On a related note, I think variable length integers ought to be supported
as primitive. For example, consider something like:

    void basic_oarchive::save_vri( unsigned long x ) {
        bool more_to_come = true;
        
        while (more_to_come) {
            unsigned char low_bits = x & 0x7f;
            x >>= 7;
            more_to_come = (x == 0);
            unsigned char high_bit = more_to_come ? 0x80 : 0x00;
            *this << (high_bit | low_bits);
        };
    }

    unsigned long basic_iarchive::load_vri() {
        unsigned long x = 0;
        bool more_to_come = true;

        while (more_to_come) {
            unsigned char bits;
            *this >> bits;
            x = (x << 7) | (bits & 0x7f);
            more_to_come = (bits & 0x80) != 0;
        }
        return x;
    }

This encodes an unsigned int as a variable number of bytes. The low 7 bits
of each byte contribute to the number, and the high bit says whether there
are more bytes to come.

Although I've used this technique in the past I haven't tested this exact
code, so it may have bugs or be in the wrong place. If we are saving in an
ASCII format we wouldn't want to do this because ASCII is intrinsically
variable length anyway. And of course, we cannot use it as the default way
of writing integers because for some numbers it is less efficient (with
this scheme the overhead can never be more than a byte).
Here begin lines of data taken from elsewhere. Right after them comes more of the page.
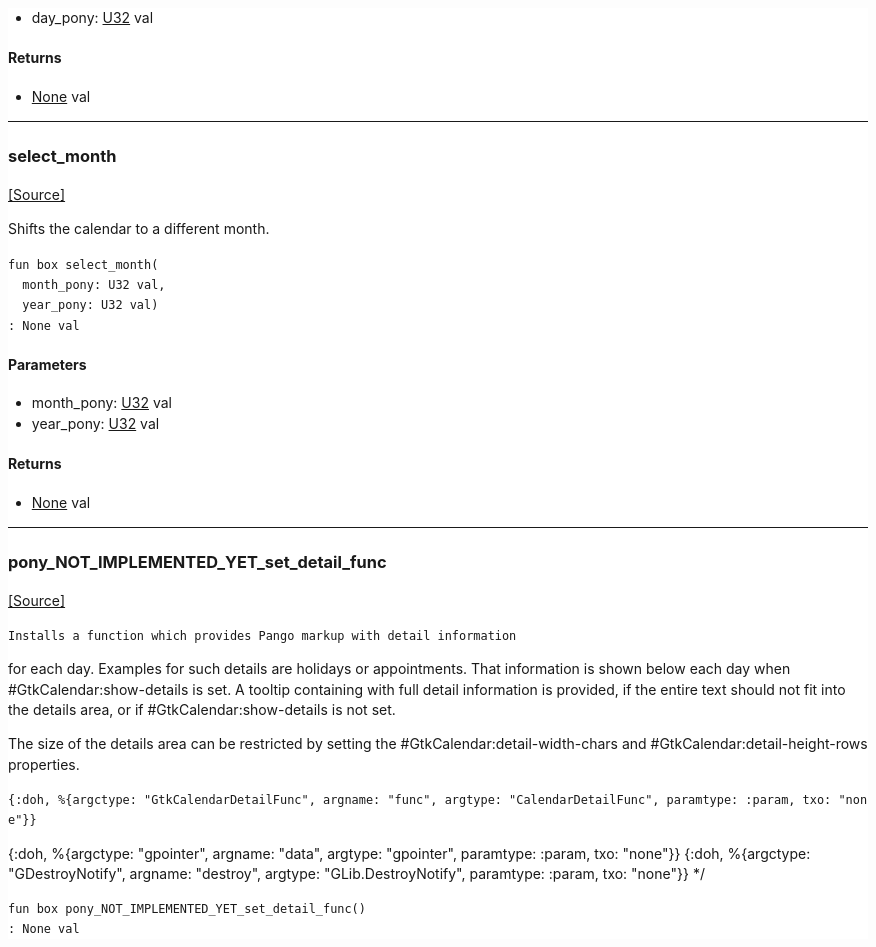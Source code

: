*   day_pony: [U32](builtin-U32.md) val

#### Returns

* [None](builtin-None.md) val

---

### select_month
<span class="source-link">[[Source]](src/gtk3/GtkCalendar.md#L108)</span>


Shifts the calendar to a different month.


```pony
fun box select_month(
  month_pony: U32 val,
  year_pony: U32 val)
: None val
```
#### Parameters

*   month_pony: [U32](builtin-U32.md) val
*   year_pony: [U32](builtin-U32.md) val

#### Returns

* [None](builtin-None.md) val

---

### pony_NOT_IMPLEMENTED_YET_set_detail_func
<span class="source-link">[[Source]](src/gtk3/GtkCalendar.md#L114)</span>


    Installs a function which provides Pango markup with detail information
for each day. Examples for such details are holidays or appointments. That
information is shown below each day when #GtkCalendar:show-details is set.
A tooltip containing with full detail information is provided, if the entire
text should not fit into the details area, or if #GtkCalendar:show-details
is not set.

The size of the details area can be restricted by setting the
#GtkCalendar:detail-width-chars and #GtkCalendar:detail-height-rows
properties.

    {:doh, %{argctype: "GtkCalendarDetailFunc", argname: "func", argtype: "CalendarDetailFunc", paramtype: :param, txo: "none"}}
{:doh, %{argctype: "gpointer", argname: "data", argtype: "gpointer", paramtype: :param, txo: "none"}}
{:doh, %{argctype: "GDestroyNotify", argname: "destroy", argtype: "GLib.DestroyNotify", paramtype: :param, txo: "none"}}
*/


```pony
fun box pony_NOT_IMPLEMENTED_YET_set_detail_func()
: None val
```
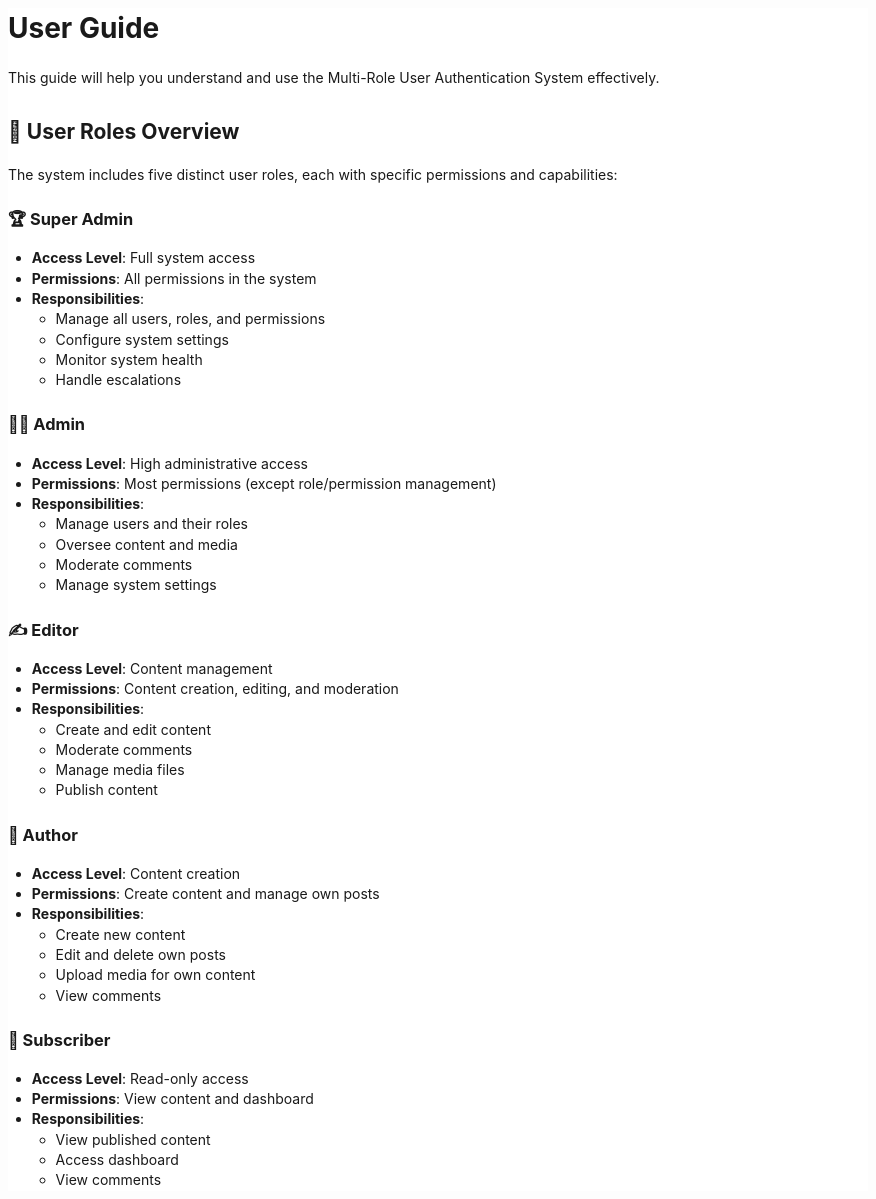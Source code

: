 # User Guide

This guide will help you understand and use the Multi-Role User Authentication System effectively.

## 👥 User Roles Overview

The system includes five distinct user roles, each with specific permissions and capabilities:

### 🏆 Super Admin
- **Access Level**: Full system access
- **Permissions**: All permissions in the system
- **Responsibilities**: 
  - Manage all users, roles, and permissions
  - Configure system settings
  - Monitor system health
  - Handle escalations

### 👨‍💼 Admin
- **Access Level**: High administrative access
- **Permissions**: Most permissions (except role/permission management)
- **Responsibilities**:
  - Manage users and their roles
  - Oversee content and media
  - Moderate comments
  - Manage system settings

### ✍️ Editor
- **Access Level**: Content management
- **Permissions**: Content creation, editing, and moderation
- **Responsibilities**:
  - Create and edit content
  - Moderate comments
  - Manage media files
  - Publish content

### 📝 Author
- **Access Level**: Content creation
- **Permissions**: Create content and manage own posts
- **Responsibilities**:
  - Create new content
  - Edit and delete own posts
  - Upload media for own content
  - View comments

### 👀 Subscriber
- **Access Level**: Read-only access
- **Permissions**: View content and dashboard
- **Responsibilities**:
  - View published content
  - Access dashboard
  - View comments
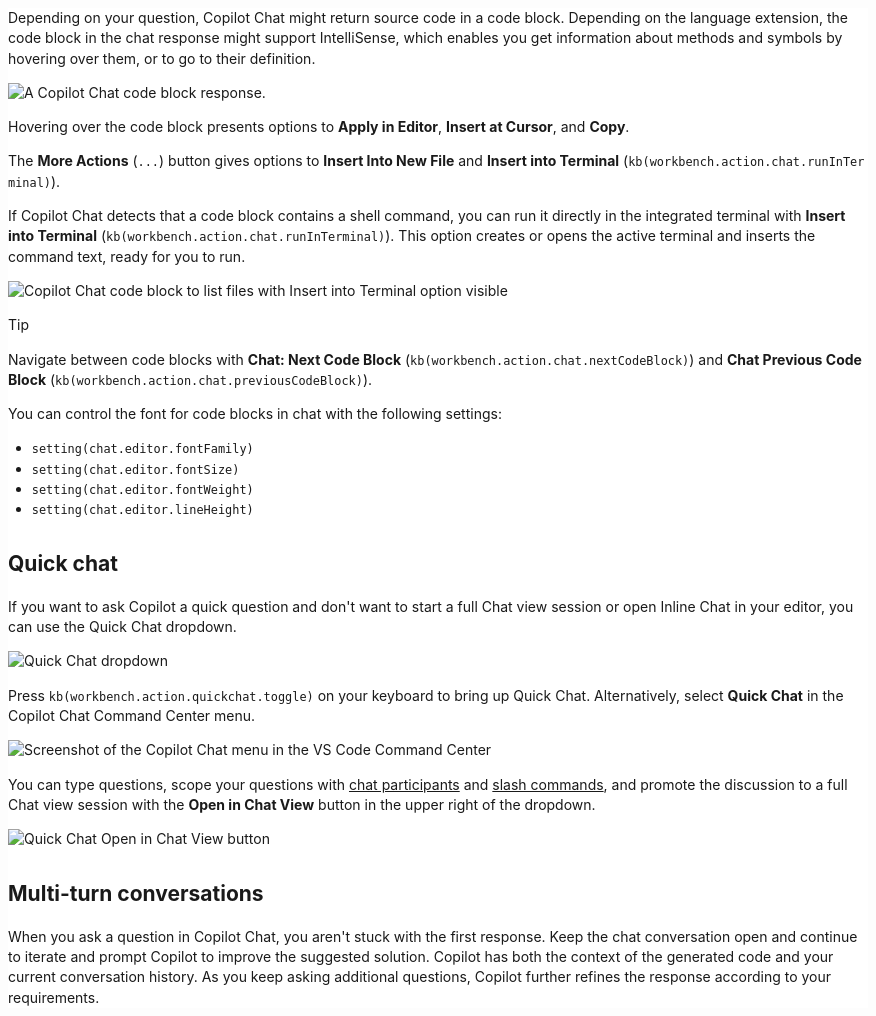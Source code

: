 Depending on your question, Copilot Chat might return source code in a code block. Depending on the language extension, the code block in the chat response might support IntelliSense, which enables you get information about methods and symbols by hovering over them, or to go to their definition.

![A Copilot Chat code block response.](images/copilot-chat/copilot-chat-view-code-block-actions.png)

Hovering over the code block presents options to **Apply in Editor**, **Insert at Cursor**, and **Copy**.

The **More Actions** (`...`) button gives options to **Insert Into New File** and **Insert into Terminal** (`kb(workbench.action.chat.runInTerminal)`).

If Copilot Chat detects that a code block contains a shell command, you can run it directly in the integrated terminal with **Insert into Terminal** (`kb(workbench.action.chat.runInTerminal)`). This option creates or opens the active terminal and inserts the command text, ready for you to run.

![Copilot Chat code block to list files with Insert into Terminal option visible](images/copilot-chat/run-in-terminal.png)

> [!TIP]
> Navigate between code blocks with **Chat: Next Code Block** (`kb(workbench.action.chat.nextCodeBlock)`) and **Chat Previous Code Block** (`kb(workbench.action.chat.previousCodeBlock)`).

You can control the font for code blocks in chat with the following settings:

* `setting(chat.editor.fontFamily)`
* `setting(chat.editor.fontSize)`
* `setting(chat.editor.fontWeight)`
* `setting(chat.editor.lineHeight)`

## Quick chat

If you want to ask Copilot a quick question and don't want to start a full Chat view session or open Inline Chat in your editor, you can use the Quick Chat dropdown.

![Quick Chat dropdown](images/copilot-chat/quick-chat-dropdown.png)

Press `kb(workbench.action.quickchat.toggle)` on your keyboard to bring up Quick Chat. Alternatively, select **Quick Chat** in the Copilot Chat Command Center menu.

![Screenshot of the Copilot Chat menu in the VS Code Command Center](images/copilot-chat/copilot-command-center-quick-chat.png)

You can type questions, scope your questions with [chat participants](#chat-participants) and [slash commands](#slash-commands), and promote the discussion to a full Chat view session with the **Open in Chat View** button in the upper right of the dropdown.

![Quick Chat Open in Chat View button](images/copilot-chat/open-in-chat-view.png)

## Multi-turn conversations

When you ask a question in Copilot Chat, you aren't stuck with the first response. Keep the chat conversation open and continue to iterate and prompt Copilot to improve the suggested solution. Copilot has both the context of the generated code and your current conversation history. As you keep asking additional questions, Copilot further refines the response according to your requirements.

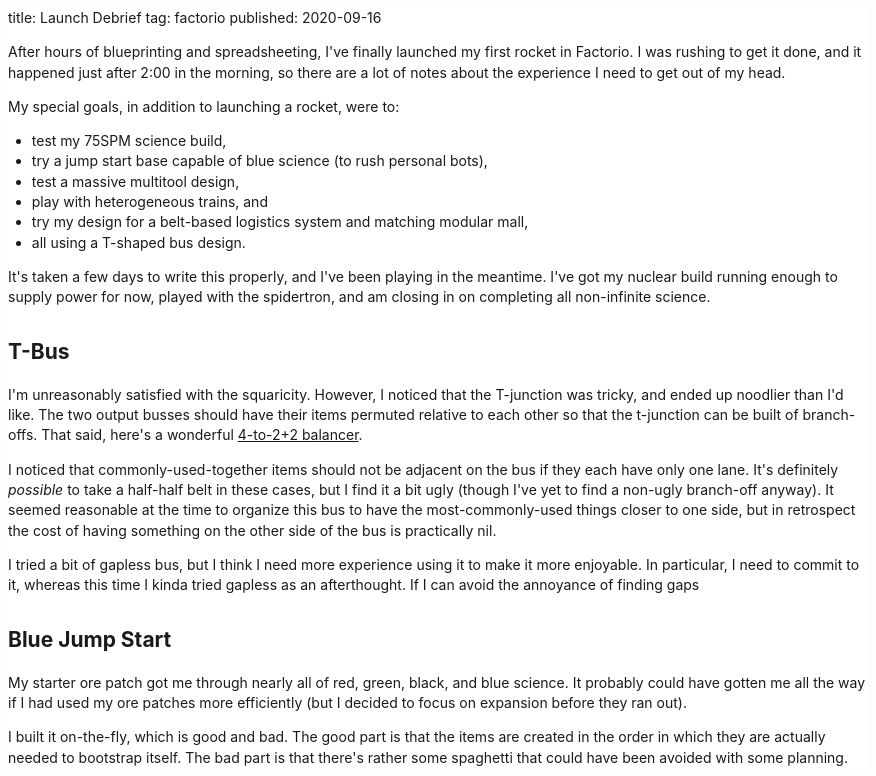 title: Launch Debrief
tag: factorio
published: 2020-09-16

After hours of blueprinting and spreadsheeting, I've finally launched my first rocket in Factorio.
I was rushing to get it done, and it happened just after 2:00 in the morning, so there are a lot of notes about the experience I need to get out of my head.

My special goals, in addition to launching a rocket, were to:

  * test my 75SPM science build,
  * try a jump start base capable of blue science (to rush personal bots),
  * test a massive multitool design,
  * play with heterogeneous trains, and
  * try my design for a belt-based logistics system and matching modular mall,
  * all using a T-shaped bus design.

It's taken a few days to write this properly, and I've been playing in the meantime.
I've got my nuclear build running enough to supply power for now, played with the spidertron, and am closing in on completing all non-infinite science.

## T-Bus

I'm unreasonably satisfied with the squaricity.
However, I noticed that the T-junction was tricky, and ended up noodlier than I'd like.
The two output busses should have their items permuted relative to each other so that the t-junction can be built of branch-offs.
That said, here's a wonderful [4-to-2+2 balancer](https://www.reddit.com/r/factorio/comments/ig573p/trying_to_split_the_belts_evenly_to_the_left_side/).

I noticed that commonly-used-together items should not be adjacent on the bus if they each have only one lane.
It's definitely _possible_ to take a half-half belt in these cases, but I find it a bit ugly (though I've yet to find a non-ugly branch-off anyway).
It seemed reasonable at the time to organize this bus to have the most-commonly-used things closer to one side, but in retrospect the cost of having something on the other side of the bus is practically nil.

I tried a bit of gapless bus, but I think I need more experience using it to make it more enjoyable.
In particular, I need to commit to it, whereas this time I kinda tried gapless as an afterthought.
If I can avoid the annoyance of finding gaps


## Blue Jump Start

My starter ore patch got me through nearly all of red, green, black, and blue science.
It probably could have gotten me all the way if I had used my ore patches more efficiently (but I decided to focus on expansion before they ran out).

I built it on-the-fly, which is good and bad.
The good part is that the items are created in the order in which they are actually needed to bootstrap itself.
The bad part is that there's rather some spaghetti that could have been avoided with some planning.
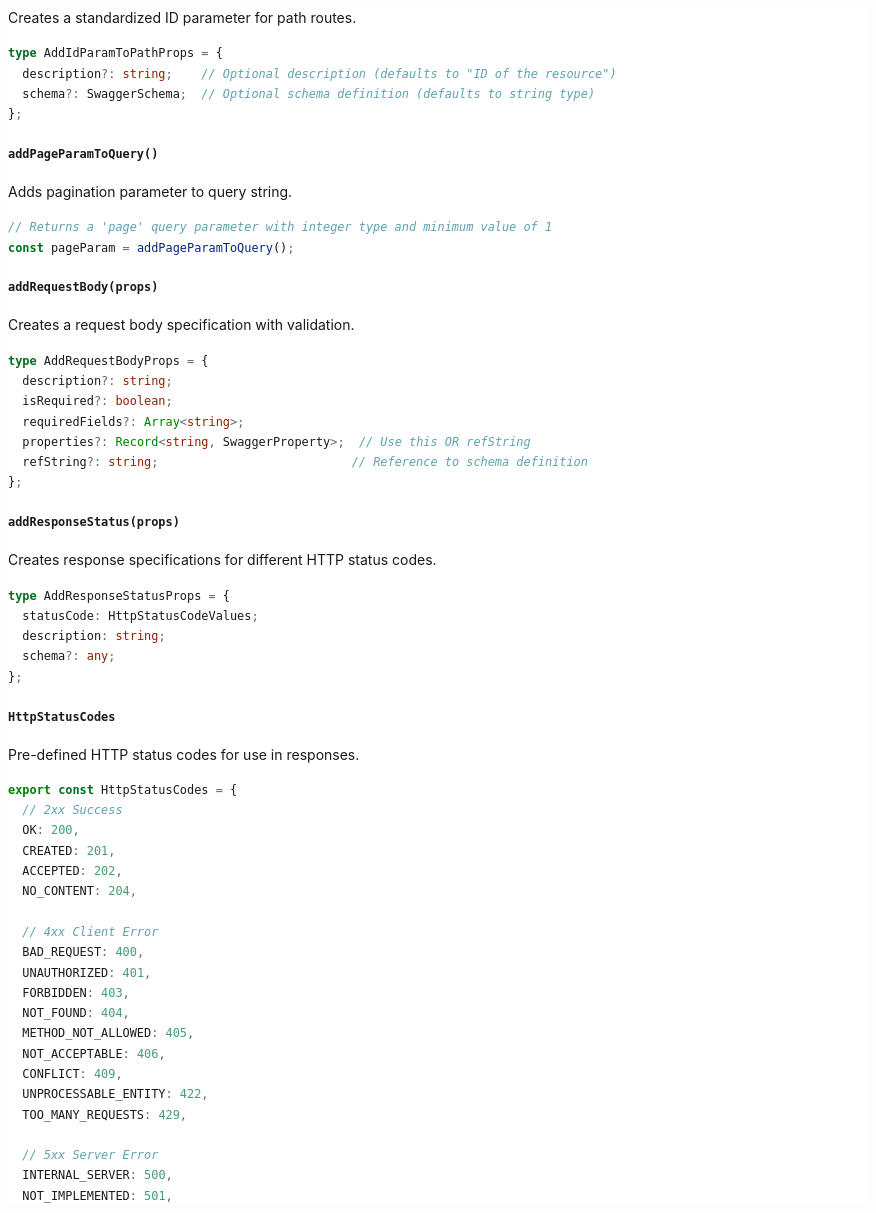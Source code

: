Creates a standardized ID parameter for path routes.

```typescript
type AddIdParamToPathProps = {
  description?: string;    // Optional description (defaults to "ID of the resource")
  schema?: SwaggerSchema;  // Optional schema definition (defaults to string type)
};
```

#### `addPageParamToQuery()`

Adds pagination parameter to query string.

```typescript
// Returns a 'page' query parameter with integer type and minimum value of 1
const pageParam = addPageParamToQuery();
```

#### `addRequestBody(props)`

Creates a request body specification with validation.

```typescript
type AddRequestBodyProps = {
  description?: string;
  isRequired?: boolean;
  requiredFields?: Array<string>;
  properties?: Record<string, SwaggerProperty>;  // Use this OR refString
  refString?: string;                           // Reference to schema definition
};
```

#### `addResponseStatus(props)`

Creates response specifications for different HTTP status codes.

```typescript
type AddResponseStatusProps = {
  statusCode: HttpStatusCodeValues;
  description: string;
  schema?: any;
};
```

#### `HttpStatusCodes`

Pre-defined HTTP status codes for use in responses.

```typescript
export const HttpStatusCodes = {
  // 2xx Success
  OK: 200,
  CREATED: 201,
  ACCEPTED: 202,
  NO_CONTENT: 204,

  // 4xx Client Error
  BAD_REQUEST: 400,
  UNAUTHORIZED: 401,
  FORBIDDEN: 403,
  NOT_FOUND: 404,
  METHOD_NOT_ALLOWED: 405,
  NOT_ACCEPTABLE: 406,
  CONFLICT: 409,
  UNPROCESSABLE_ENTITY: 422,
  TOO_MANY_REQUESTS: 429,

  // 5xx Server Error
  INTERNAL_SERVER: 500,
  NOT_IMPLEMENTED: 501,
```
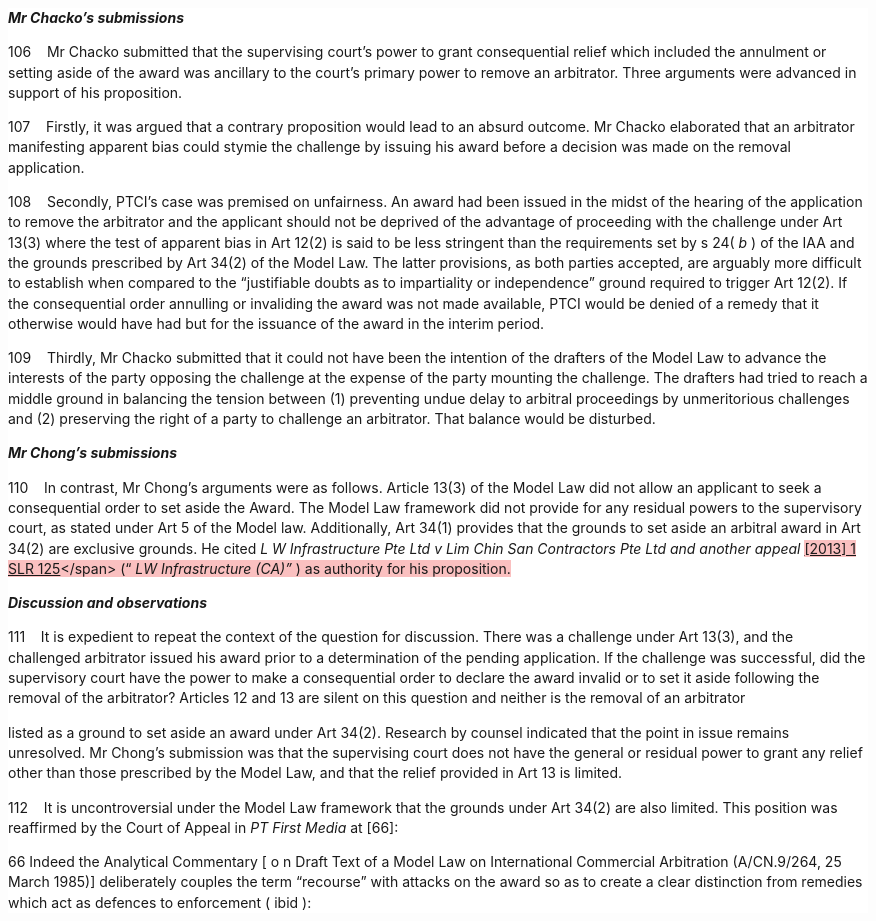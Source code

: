 **_Mr Chacko’s submissions_** 

106    Mr Chacko submitted that the supervising court’s power to grant consequential relief which included the annulment or setting aside of the award was ancillary to the court’s primary power to remove an arbitrator. Three arguments were advanced in support of his proposition. 

107    Firstly, it was argued that a contrary proposition would lead to an absurd outcome. Mr Chacko elaborated that an arbitrator manifesting apparent bias could stymie the challenge by issuing his award before a decision was made on the removal application. 

108    Secondly, PTCI’s case was premised on unfairness. An award had been issued in the midst of the hearing of the application to remove the arbitrator and the applicant should not be deprived of the advantage of proceeding with the challenge under Art 13(3) where the test of apparent bias in Art 12(2) is said to be less stringent than the requirements set by s 24( _b_ ) of the IAA and the grounds prescribed by Art 34(2) of the Model Law. The latter provisions, as both parties accepted, are arguably more difficult to establish when compared to the “justifiable doubts as to impartiality or independence” ground required to trigger Art 12(2). If the consequential order annulling or invaliding the award was not made available, PTCI would be denied of a remedy that it otherwise would have had but for the issuance of the award in the interim period. 

109    Thirdly, Mr Chacko submitted that it could not have been the intention of the drafters of the Model Law to advance the interests of the party opposing the challenge at the expense of the party mounting the challenge. The drafters had tried to reach a middle ground in balancing the tension between (1) preventing undue delay to arbitral proceedings by unmeritorious challenges and (2) preserving the right of a party to challenge an arbitrator. That balance would be disturbed. 

**_Mr Chong’s submissions_** 

110    In contrast, Mr Chong’s arguments were as follows. Article 13(3) of the Model Law did not allow an applicant to seek a consequential order to set aside the Award. The Model Law framework did not provide for any residual powers to the supervisory court, as stated under Art 5 of the Model law. Additionally, Art 34(1) provides that the grounds to set aside an arbitral award in Art 34(2) are exclusive grounds. He cited _L W Infrastructure Pte Ltd v Lim Chin San Contractors Pte Ltd and another appeal_ <span style="background-color: #FAC0C0">[[2013] 1 SLR 125]("https://www.open.gov.sg")</span> (“ _LW Infrastructure (CA)”_ ) as authority for his proposition. 

**_Discussion and observations_** 

111    It is expedient to repeat the context of the question for discussion. There was a challenge under Art 13(3), and the challenged arbitrator issued his award prior to a determination of the pending application. If the challenge was successful, did the supervisory court have the power to make a consequential order to declare the award invalid or to set it aside following the removal of the arbitrator? Articles 12 and 13 are silent on this question and neither is the removal of an arbitrator 


listed as a ground to set aside an award under Art 34(2). Research by counsel indicated that the point in issue remains unresolved. Mr Chong’s submission was that the supervising court does not have the general or residual power to grant any relief other than those prescribed by the Model Law, and that the relief provided in Art 13 is limited. 

112    It is uncontroversial under the Model Law framework that the grounds under Art 34(2) are also limited. This position was reaffirmed by the Court of Appeal in _PT First Media_ at [66]: 

 66 Indeed the Analytical Commentary [ o n Draft Text of a Model Law on International Commercial Arbitration (A/CN.9/264, 25 March 1985)] deliberately couples the term “recourse” with attacks on the award so as to create a clear distinction from remedies which act as defences to enforcement ( ibid ):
That said, when used appropriately the benefits include:

(a) Smaller archives in the common case.
(b) Faster loading and saving (because of there being fewer bytes to move
around).
(c) Avoidance of arbitrary limits caused by hardwired sizes.
(d) Extra portability due to not relying on the number and ordering of
bytes in primitive types.

Of course something like this can be built on top of the current library,
but if it is included then the library can use it for its bookkeeping
data. It can be used for things like class_id_type and the lengths of
strings and vectors. Then the library will get benefits (a)-(d).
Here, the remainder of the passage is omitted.